Hobby Sauce / Powders sold as if Commercial

I just listened to a rant on Youtube.  I am sure it is old news, but just using that instance as an example.  From what the rant said, there was a hobby sauce being sold as a commercial sauce.  The makers home was inspected for an unrelated issue; accusations of child abuse.  Per the rant, authorities found dead animals, poop, and disgusting living conditions.  The rant assumed that is where the sauce was being made and bottled.  No commercial kitchen.
 
Rant caused me to wonder: Is there any labeling requirement to list under what authority a food product was prepared?  Maybe a permit number?
 
Every state has different laws.  Not sure about other states, but in mine even if all you do is dry pods they are considered processed foods.  So all dried pods and powders require a commercial kitchen or other approved processing facility. 

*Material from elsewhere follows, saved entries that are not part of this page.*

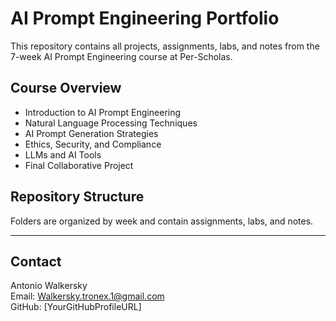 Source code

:# AI Prompt Engineering Portfolio

This repository contains all projects, assignments, labs, and notes from the 7-week AI Prompt Engineering course at Per-Scholas.

## Course Overview

- Introduction to AI Prompt Engineering
- Natural Language Processing Techniques
- AI Prompt Generation Strategies
- Ethics, Security, and Compliance
- LLMs and AI Tools
- Final Collaborative Project

## Repository Structure

Folders are organized by week and contain assignments, labs, and notes.

---

## Contact

Antonio Walkersky  
Email: Walkersky.tronex.1@gmail.com  
GitHub: [YourGitHubProfileURL]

Wife has an education in food services.  I was watching a video made by someone who sells dried pods and powders.  He was showing how his solar dehydrator works.  Wife said the thing was illegal for commercial use for a bunch of reasons.  It was made out of wood, the temperature could not be properly controlled, the thing was outside, and so on.  So have to wonder about dried pods, powders, salts and the likes too.

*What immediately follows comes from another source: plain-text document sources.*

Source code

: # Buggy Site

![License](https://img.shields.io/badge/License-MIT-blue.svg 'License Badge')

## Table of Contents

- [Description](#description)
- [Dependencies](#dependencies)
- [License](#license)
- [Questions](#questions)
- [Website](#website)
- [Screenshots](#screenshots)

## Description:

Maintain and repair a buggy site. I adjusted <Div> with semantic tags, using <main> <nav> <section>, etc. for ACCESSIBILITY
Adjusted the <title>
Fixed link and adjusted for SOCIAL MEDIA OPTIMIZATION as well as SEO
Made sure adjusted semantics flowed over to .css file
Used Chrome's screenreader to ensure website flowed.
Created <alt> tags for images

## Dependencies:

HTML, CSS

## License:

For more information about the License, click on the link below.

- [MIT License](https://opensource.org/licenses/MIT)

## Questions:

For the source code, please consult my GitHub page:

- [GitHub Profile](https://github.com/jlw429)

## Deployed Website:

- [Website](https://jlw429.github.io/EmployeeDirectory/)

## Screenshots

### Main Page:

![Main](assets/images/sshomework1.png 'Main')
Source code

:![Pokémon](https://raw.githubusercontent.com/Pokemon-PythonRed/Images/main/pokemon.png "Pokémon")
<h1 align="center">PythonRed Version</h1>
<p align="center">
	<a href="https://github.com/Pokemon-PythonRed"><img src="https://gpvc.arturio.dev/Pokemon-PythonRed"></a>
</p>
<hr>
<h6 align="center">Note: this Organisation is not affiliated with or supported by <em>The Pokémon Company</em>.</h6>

She is good for that.  Grossing me out.  Was once at a Renaissance Festival and bought a pretzel from a merchant who walked around with them on a stick.  She said it was illegal to sell food that was not covered.  I asked why.  She said birds could poop on the pretzels.  Then she told me about the cheese sauce the guy produced from his pocket.  If only she had mentioned these things before I spent five bucks.

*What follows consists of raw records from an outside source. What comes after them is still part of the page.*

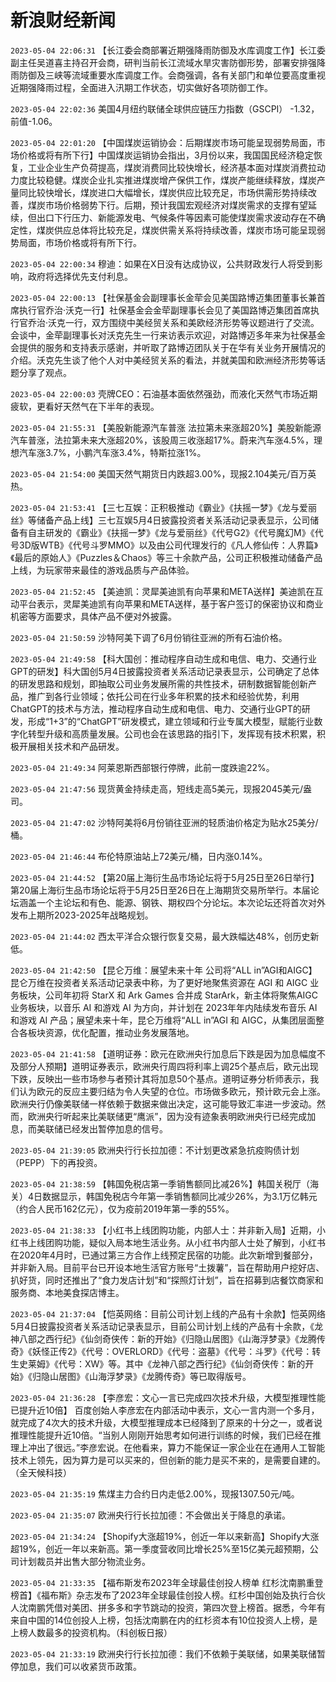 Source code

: # 新浪财经新闻
`2023-05-04 22:06:31` 【长江委会商部署近期强降雨防御及水库调度工作】长江委副主任吴道喜主持召开会商，研判当前长江流域水旱灾害防御形势，部署安排强降雨防御及三峡等流域重要水库调度工作。会商强调，各有关部门和单位要高度重视近期强降雨过程，全面进入汛期工作状态，切实做好各项防御工作。

`2023-05-04 22:02:36` 美国4月纽约联储全球供应链压力指数（GSCPI） -1.32，前值-1.06。

`2023-05-04 22:01:20` 【中国煤炭运销协会：后期煤炭市场可能呈现弱势局面，市场价格或将有所下行】中国煤炭运销协会指出，3月份以来，我国国民经济稳定恢复，工业企业生产负荷提高，煤炭消费同比较快增长，经济基本面对煤炭消费拉动力度比较稳健。煤炭企业扎实推进煤炭增产保供工作，煤炭产能继续释放，煤炭产量同比较快增长，煤炭进口大幅增长，煤炭供应比较充足，市场供需形势持续改善，煤炭市场价格弱势下行。后期，预计我国宏观经济对煤炭需求的支撑有望延续，但出口下行压力、新能源发电、气候条件等因素可能使煤炭需求波动存在不确定性，煤炭供应总体将比较充足，煤炭供需关系将持续改善，煤炭市场可能呈现弱势局面，市场价格或将有所下行。

`2023-05-04 22:00:34` 穆迪：如果在X日没有达成协议，公共财政发行人将受到影响，政府将选择优先支付利息。

`2023-05-04 22:00:13` 【社保基金会副理事长金荦会见美国路博迈集团董事长兼首席执行官乔治·沃克一行】社保基金会金荦副理事长会见了美国路博迈集团首席执行官乔治·沃克一行，双方围绕中美经贸关系和美欧经济形势等议题进行了交流。会谈中，金荦副理事长对沃克先生一行来访表示欢迎，对路博迈多年来为社保基金会提供的服务和支持表示感谢，并听取了路博迈团队关于在华有关业务开展情况的介绍。沃克先生谈了他个人对中美经贸关系的看法，并就美国和欧洲经济形势等话题分享了观点。

`2023-05-04 22:00:03` 壳牌CEO：石油基本面依然强劲，而液化天然气市场近期疲软，更看好天然气在下半年的表现。

`2023-05-04 21:55:31` 【美股新能源汽车普涨 法拉第未来涨超20%】美股新能源汽车普涨，法拉第未来大涨超20%，该股周三收涨超17%。蔚来汽车涨4.5%，理想汽车涨3.7%，小鹏汽车涨3.4%，特斯拉涨1%。

`2023-05-04 21:54:00` 美国天然气期货日内跌超3.00%，现报2.104美元/百万英热。

`2023-05-04 21:53:41` 【三七互娱：正积极推动《霸业》《扶摇一梦》《龙与爱丽丝》等储备产品上线】三七互娱5月4日披露投资者关系活动记录表显示，公司储备有自主研发的《霸业》《扶摇一梦》《龙与爱丽丝》《代号G2》《代号魔幻M》《代号3D版WTB》《代号斗罗MMO》以及由公司代理发行的《凡人修仙传：人界篇》《最后的原始人》《Puzzles＆Chaos》等三十余款产品，公司正积极推动储备产品上线，为玩家带来最佳的游戏品质与产品体验。

`2023-05-04 21:52:45` 【美迪凯：灵犀美迪凯有向苹果和META送样】美迪凯在互动平台表示，灵犀美迪凯有向苹果和META送样，基于客户签订的保密协议和商业机密等方面要求，具体产品不便对外披露。

`2023-05-04 21:50:59` 沙特阿美下调了6月份销往亚洲的所有石油价格。

`2023-05-04 21:49:58` 【科大国创：推动程序自动生成和电信、电力、交通行业GPT的研发】科大国创5月4日披露投资者关系活动记录表显示，公司确定了总体的研发思路和规划，即抽取公司业务发展所需的共性技术，研制数据智能创新产品，推广到各行业领域；依托公司在行业多年积累的技术和经验优势，利用ChatGPT的技术与方法，推动程序自动生成和电信、电力、交通行业GPT的研发，形成“1+3”的“ChatGPT”研发模式，建立领域和行业专属大模型，赋能行业数字化转型升级和高质量发展。公司也会在该思路的指引下，发挥现有技术积累，积极开展相关技术和产品研发。

`2023-05-04 21:49:34` 阿莱恩斯西部银行停牌，此前一度跌逾22%。

`2023-05-04 21:47:56` 现货黄金持续走高，短线走高5美元，现报2045美元/盎司。

`2023-05-04 21:47:02` 沙特阿美将6月份销往亚洲的轻质油价格定为贴水25美分/桶。

`2023-05-04 21:46:44` 布伦特原油站上72美元/桶，日内涨0.14%。

`2023-05-04 21:44:52` 【第20届上海衍生品市场论坛将于5月25日至26日举行】第20届上海衍生品市场论坛将于5月25日至26日在上海期货交易所举行。本届论坛涵盖一个主论坛和有色、能源、钢铁、期权四个分论坛。本次论坛还将首次对外发布上期所2023-2025年战略规划。

`2023-05-04 21:44:02` 西太平洋合众银行恢复交易，最大跌幅达48%，创历史新低。

`2023-05-04 21:42:50` 【昆仑万维：展望未来十年 公司将“ALL in”AGI和AIGC】昆仑万维在投资者关系活动记录表中称，为了更好地聚焦资源在 AGI 和 AIGC 业务板块，公司年初将 StarX 和 Ark Games 合并成 StarArk，新主体将聚焦AIGC 业务板块，以音乐 AI 和游戏 AI 为方向，并计划在 2023年年内陆续发布音乐 AI 和游戏 AI 产品；展望未来十年，昆仑万维将“ALL in”AGI 和 AIGC，从集团层面整合各板块资源，优化配置，推动业务发展落地。

`2023-05-04 21:41:58` 【道明证券：欧元在欧洲央行加息后下跌是因为加息幅度不及部分人预期】道明证券表示，欧洲央行周四将利率上调25个基点后，欧元出现下跌，反映出一些市场参与者预计其将加息50个基点。道明证券分析师表示，我们认为欧元的反应主要归结为令人失望的仓位。市场做多欧元，预计欧元会上涨。欧洲央行仍像美联储一样依赖于数据来做出决定，这可能导致汇率进一步波动。然而，欧洲央行听起来比美联储更“鹰派”，因为没有迹象表明欧洲央行已经完成加息，而美联储已经发出暂停加息的信号。

`2023-05-04 21:39:05` 欧洲央行行长拉加德：不计划更改紧急抗疫购债计划（PEPP）下的再投资。

`2023-05-04 21:38:59` 【韩国免税店第一季销售额同比减26%】韩国关税厅（海关）4日数据显示，韩国免税店今年第一季销售额同比减少26%，为3.1万亿韩元（约合人民币162亿元），仅为疫前2019年第一季的55%。

`2023-05-04 21:38:33` 【小红书上线团购功能，内部人士：并非新入局】近期，小红书上线团购功能，疑似入局本地生活业务。从小红书内部人士处了解到，小红书在2020年4月时，已通过第三方合作上线预定民宿的功能。此次新增到餐部分，并非新入局。目前平台已开设本地生活官方账号“土拨薯”，旨在帮助用户挖好店、扒好货，同时还推出了“食力发店计划”和“探照灯计划”，旨在招募到店餐饮商家和服务商、本地美食探店博主。

`2023-05-04 21:37:04` 【恺英网络：目前公司计划上线的产品有十余款】恺英网络5月4日披露投资者关系活动记录表显示，目前公司计划上线的产品有十余款，《龙神八部之西行纪》《仙剑奇侠传：新的开始》《归隐山居图》《山海浮梦录》《龙腾传奇》《妖怪正传2》《代号：OVERLORD》《代号：盗墓》《代号：斗罗》《代号：转生史莱姆》《代号：XW》等。其中《龙神八部之西行纪》《仙剑奇侠传：新的开始》《归隐山居图》《山海浮梦录》《龙腾传奇》等已取得版号。

`2023-05-04 21:36:28` 【李彦宏：文心一言已完成四次技术升级，大模型推理性能已提升近10倍】 百度创始人李彦宏在内部活动中表示，文心一言内测一个多月，就完成了4次大的技术升级，大模型推理成本已经降到了原来的十分之一，或者说推理性能提升近10倍。“当别人刚刚开始思考如何进行训练的时候，我们已经在推理上冲出了很远。”李彦宏说。在他看来，算力不能保证一家企业在在通用人工智能技术上领先，因为算力是可以买来的，但创新的能力是买不来的，是需要自建的。（全天候科技）

`2023-05-04 21:35:19` 焦煤主力合约日内走低2.00%，现报1307.50元/吨。

`2023-05-04 21:35:07` 欧洲央行行长拉加德：不会做出关于降息的承诺。

`2023-05-04 21:34:24` 【Shopify大涨超19%，创近一年以来新高】Shopify大涨超19%，创近一年以来新高。第一季度营收同比增长25%至15亿美元超预期，公司计划裁员并出售大部分物流业务。

`2023-05-04 21:33:35` 【福布斯发布2023年全球最佳创投人榜单 红杉沈南鹏重登榜首】《福布斯》杂志发布了2023年全球最佳创投人榜。红杉中国创始及执行合伙人沈南鹏凭借对美团、拼多多和字节跳动的投资，第四次登上榜首。据悉，今年有来自中国的14位创投人上榜，包括沈南鹏在内的红杉资本有10位投资人上榜，是上榜人数最多的投资机构。（科创板日报）

`2023-05-04 21:33:19` 欧洲央行行长拉加德：我们不依赖于美联储，如果美联储暂停加息，我们可以收紧货币政策。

Anyway, having no clue about labeling requirements: What should we look for to be safe?  Well, other than bird poop and pocket cheese?
 
Unfortunately there's an amount of trust involved. We assume if it has a professional label and we order it on the net all is good. Funny thing is, there are totally legit peeps with homemade looking labels so people shy away, and totally illegal peeps very versed in bottling and graphics so there is a perceived assurance that all is legit. There ARE illegal sauce vendors with slick websites and bottles. It's simply a fact, and you don't really know what you are getting, but your due diligence could involve asking them questions about their certifications before you buy.
 
People that made it in the biz will even admit they were making foodstuffs illegally at home first... like famous cookie makers etc. I've seen many interviews of people saying they were slinging sauce or cookies out of their home kitchen and selling to businesses, and then they "made it".
 
 
In California all anyone needs to do besides the usual permits required by most states is "lease" space at a commercial kitchen (The kind of place that caterers use). You basically just pay a monthly fee to use it and all your health department stuff falls under their address. But theres still no guarantee that it's actually being made there. I knew a guy that made his own hot sauce and bbq sauce and paid his lease to this commercial kitchen every month and was still making all his stuff from home. Why drive all the way there to make a few gallons of sauce when you could make it at home? He SHOULD have been using the commercial kitchen to make it but there wasn't necessarily anyone checking up on it.
 
The review really has me thinking.  On one hand, I want kids to continue to operate lemonade stands and churches to keep doing bake sales and cake walks.  On the other hand, the review described conditions that were just plain nasty.
 
AJ Drew said:
The review really has me thinking.  On one hand, I want kids to continue to operate lemonade stands and churches to keep doing bake sales and cake walks.  On the other hand, the review described conditions that were just plain nasty.
True. You never know. Back when I was doing chili cook-offs, the 10 gallons I made for the attendees was made at home and the one gallon I made for separate judging had to be made on site. Lord knows 10 gallons of chili wouldn't fit on my stove so I made it on a giant burner in the garage. I obviously made every attempt to make sure everything was clean and sanitary but health code restrictions said you couldn't serve any more than 1 ounce to the patrons. I even had a secret shopper from the health department come by my booth to measure what I was serving. I never did any big competitions and all of us really just did it for fun but it didn't stop the health department from sticking their nose in it.
 
There was a restaurant that used to dry fish hanging on the fire escape (of their residential apt.) next to my friend's apt. in NYC. Literally fish hanging on the dirty strips of metal. His place always smelled like rotten fish. Also I can tell you come really scary stories after living in Chinatown. With restaurants, the less you know the better lol.
 
I just googled this pic lol!!!!!
 
chinatown_drying_fish.jpg

 
 
Dang AJD I had to reread your post because after the first time through it all I could remember was "pocket cheese". :shocked: :sick:
 
Very good points by your wife by the way, reminded me of the time I bought a couple of smoked turkey legs at a fair. I ate the first one but walked around the fairgrounds with the other one not thinking twice about anything until a couple kids ran past me and kicked up a big cloud of dust that covered my leg. Wifey couldn't understand why I threw that second leg away even after I pointed out how totally filthy the entire area was. When the fair isn't in town, it's just a big dusty lot where people and their pets roam around dropping god-knows-what all over the place.